--- Task instructions ---
The data below holds the lines to copy: everything from the line containing "redshift, coordinates, stellar" to the line containing "bulge-to-disk ratios and", both ends included, set down exactly.

--- Dataset extract ---
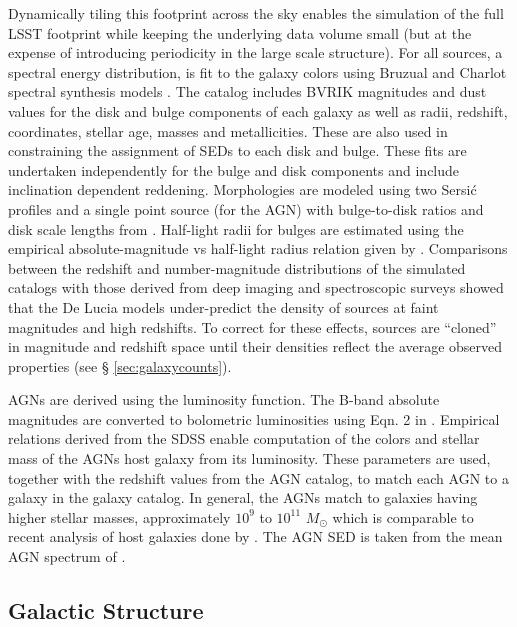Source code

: \documentclass[]{article}
\begin{document}
{Dynamically tiling this footprint across the sky enables the
simulation of the full LSST footprint while keeping the underlying
data volume small (but at the expense of introducing periodicity in
the large scale structure).  For all sources, a spectral energy
distribution, is fit to the galaxy colors using Bruzual and Charlot
spectral synthesis models \citep{bruzual}. The
\citet{delucia} catalog includes BVRIK magnitudes and dust values for
the disk and bulge components of each galaxy as well as radii,
redshift, coordinates, stellar age, masses and metallicities. These
are also used in constraining the assignment of SEDs to each disk and bulge.
These fits are undertaken independently for the bulge and disk components and
include inclination dependent reddening. Morphologies are modeled using two
Sersi{\'c} profiles and a single point source (for the AGN) with
bulge-to-disk ratios and disk scale lengths from \citet{delucia}.
 Half-light radii for bulges are estimated using the empirical
absolute-magnitude vs half-light radius relation given by 
\citet{gonzalez09}.  Comparisons between the redshift and
number-magnitude distributions of the simulated catalogs with those
derived from deep imaging and spectroscopic surveys showed that the De
Lucia models under-predict the density of sources at faint magnitudes
and high redshifts. To correct for these effects, sources are
``cloned'' in magnitude and redshift space until their densities
reflect the average observed properties (see \S
\ref{sec:galaxycounts}). 

AGNs are derived using the \citet{bongiorno12} luminosity
function. The B-band absolute magnitudes are converted to bolometric
luminosities using Eqn. 2 in \citet{hopkins07}. Empirical relations
derived from the SDSS enable computation of the colors and stellar
mass of the AGNs host galaxy from its luminosity. These parameters are
used, together with the redshift values from the AGN catalog, to match
each AGN to a galaxy in the galaxy catalog. In general, the AGNs match
to galaxies having higher stellar masses, approximately $10^{9}$ to
$10^{11}$ $M_{\odot}$ which is comparable to recent analysis of host
galaxies done by \citet{xue11}. The AGN SED is taken from the mean AGN
spectrum of \citet{vandenberk}.

\subsection{Galactic Structure \label{sec:stars}}

}
\end{document}
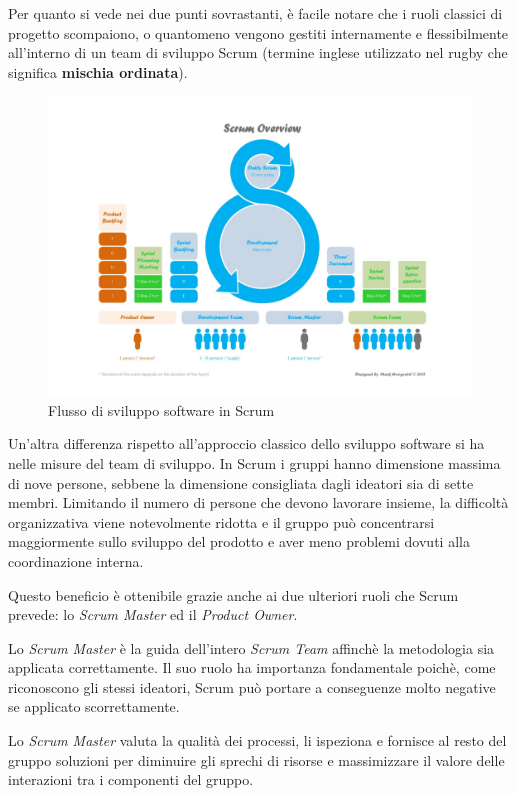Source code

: Per quanto si vede nei due punti sovrastanti, è facile notare che i ruoli
classici di progetto scompaiono, o quantomeno vengono gestiti internamente e
flessibilmente all'interno di un team di sviluppo Scrum (termine inglese
utilizzato nel rugby che significa \textbf{mischia ordinata}).

\begin{figure}%
\includegraphics[width=\columnwidth]{immagini/scrum-schema}%
\caption{Flusso di sviluppo software in Scrum}%
\label{fig:scrum-schema}%
\end{figure}

Un'altra differenza rispetto all'approccio classico dello sviluppo software si
ha nelle misure del team di sviluppo. In Scrum i gruppi hanno dimensione
massima di nove persone, sebbene la dimensione consigliata dagli ideatori sia
di sette membri. Limitando il numero di persone che devono lavorare insieme, la
difficoltà organizzativa viene notevolmente ridotta e il gruppo può
concentrarsi maggiormente sullo sviluppo del prodotto e aver meno problemi
dovuti alla coordinazione interna.

Questo beneficio è ottenibile grazie anche ai due ulteriori ruoli che Scrum
prevede: lo \emph{Scrum Master} ed il \emph{Product Owner}.

Lo \emph{Scrum Master} è la guida dell'intero \emph{Scrum Team} affinchè la
metodologia sia applicata correttamente. Il suo ruolo ha importanza
fondamentale poichè, come riconoscono gli stessi ideatori, Scrum può portare a
conseguenze molto negative se applicato scorrettamente.

Lo \emph{Scrum Master} valuta la qualità dei processi, li ispeziona e fornisce
al resto del gruppo soluzioni per diminuire gli sprechi di risorse e
massimizzare il valore delle interazioni tra i componenti del gruppo.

--- Answer for the task ---
redshift, coordinates, stellar age, masses and metallicities. These
are also used in constraining the assignment of SEDs to each disk and bulge.
These fits are undertaken independently for the bulge and disk components and
include inclination dependent reddening. Morphologies are modeled using two
Sersi{\'c} profiles and a single point source (for the AGN) with
bulge-to-disk ratios and disk scale lengths from \citet{delucia}.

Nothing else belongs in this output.